### Task to complete
Type out the entries again, keeping every word unchanged.

### Data for this exercise
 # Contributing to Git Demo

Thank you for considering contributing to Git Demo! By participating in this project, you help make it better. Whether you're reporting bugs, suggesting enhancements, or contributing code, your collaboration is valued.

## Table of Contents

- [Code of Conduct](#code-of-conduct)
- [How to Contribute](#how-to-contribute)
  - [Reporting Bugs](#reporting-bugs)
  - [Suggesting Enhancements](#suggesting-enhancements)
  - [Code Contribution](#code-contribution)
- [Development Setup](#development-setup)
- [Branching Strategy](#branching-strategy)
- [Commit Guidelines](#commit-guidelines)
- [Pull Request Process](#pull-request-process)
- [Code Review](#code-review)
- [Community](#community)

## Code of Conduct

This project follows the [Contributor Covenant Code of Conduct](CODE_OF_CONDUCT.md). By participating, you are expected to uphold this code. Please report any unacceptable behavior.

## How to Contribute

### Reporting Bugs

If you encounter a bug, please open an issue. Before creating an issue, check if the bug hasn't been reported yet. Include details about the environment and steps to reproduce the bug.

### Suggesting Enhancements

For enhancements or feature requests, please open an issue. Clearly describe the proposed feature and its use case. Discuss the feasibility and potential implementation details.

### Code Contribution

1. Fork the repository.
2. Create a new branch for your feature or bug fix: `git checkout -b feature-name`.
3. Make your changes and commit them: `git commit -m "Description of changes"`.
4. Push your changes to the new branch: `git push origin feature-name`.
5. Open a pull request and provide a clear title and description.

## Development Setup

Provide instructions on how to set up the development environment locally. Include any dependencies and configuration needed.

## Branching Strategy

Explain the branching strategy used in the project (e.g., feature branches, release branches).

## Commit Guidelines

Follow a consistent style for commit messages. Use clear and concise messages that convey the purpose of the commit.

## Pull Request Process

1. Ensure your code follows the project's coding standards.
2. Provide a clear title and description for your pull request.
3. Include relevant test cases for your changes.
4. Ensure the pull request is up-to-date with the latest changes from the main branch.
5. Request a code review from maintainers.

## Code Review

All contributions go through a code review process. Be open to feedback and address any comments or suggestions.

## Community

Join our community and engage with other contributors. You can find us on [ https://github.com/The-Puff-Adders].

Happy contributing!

### Problem solution
 # Contributing to Git Demo

Thank you for considering contributing to Git Demo! By participating in this project, you help make it better. Whether you're reporting bugs, suggesting enhancements, or contributing code, your collaboration is valued.

## Table of Contents

- [Code of Conduct](#code-of-conduct)
- [How to Contribute](#how-to-contribute)
  - [Reporting Bugs](#reporting-bugs)
  - [Suggesting Enhancements](#suggesting-enhancements)
  - [Code Contribution](#code-contribution)
- [Development Setup](#development-setup)
- [Branching Strategy](#branching-strategy)
- [Commit Guidelines](#commit-guidelines)
- [Pull Request Process](#pull-request-process)
- [Code Review](#code-review)
- [Community](#community)

## Code of Conduct

This project follows the [Contributor Covenant Code of Conduct](CODE_OF_CONDUCT.md). By participating, you are expected to uphold this code. Please report any unacceptable behavior.

## How to Contribute

### Reporting Bugs

If you encounter a bug, please open an issue. Before creating an issue, check if the bug hasn't been reported yet. Include details about the environment and steps to reproduce the bug.

### Suggesting Enhancements

For enhancements or feature requests, please open an issue. Clearly describe the proposed feature and its use case. Discuss the feasibility and potential implementation details.

### Code Contribution

1. Fork the repository.
2. Create a new branch for your feature or bug fix: `git checkout -b feature-name`.
3. Make your changes and commit them: `git commit -m "Description of changes"`.
4. Push your changes to the new branch: `git push origin feature-name`.
5. Open a pull request and provide a clear title and description.

## Development Setup

Provide instructions on how to set up the development environment locally. Include any dependencies and configuration needed.

## Branching Strategy

Explain the branching strategy used in the project (e.g., feature branches, release branches).

## Commit Guidelines

Follow a consistent style for commit messages. Use clear and concise messages that convey the purpose of the commit.

## Pull Request Process

1. Ensure your code follows the project's coding standards.
2. Provide a clear title and description for your pull request.
3. Include relevant test cases for your changes.
4. Ensure the pull request is up-to-date with the latest changes from the main branch.
5. Request a code review from maintainers.

## Code Review

All contributions go through a code review process. Be open to feedback and address any comments or suggestions.

## Community

Join our community and engage with other contributors. You can find us on [ https://github.com/The-Puff-Adders].

Happy contributing!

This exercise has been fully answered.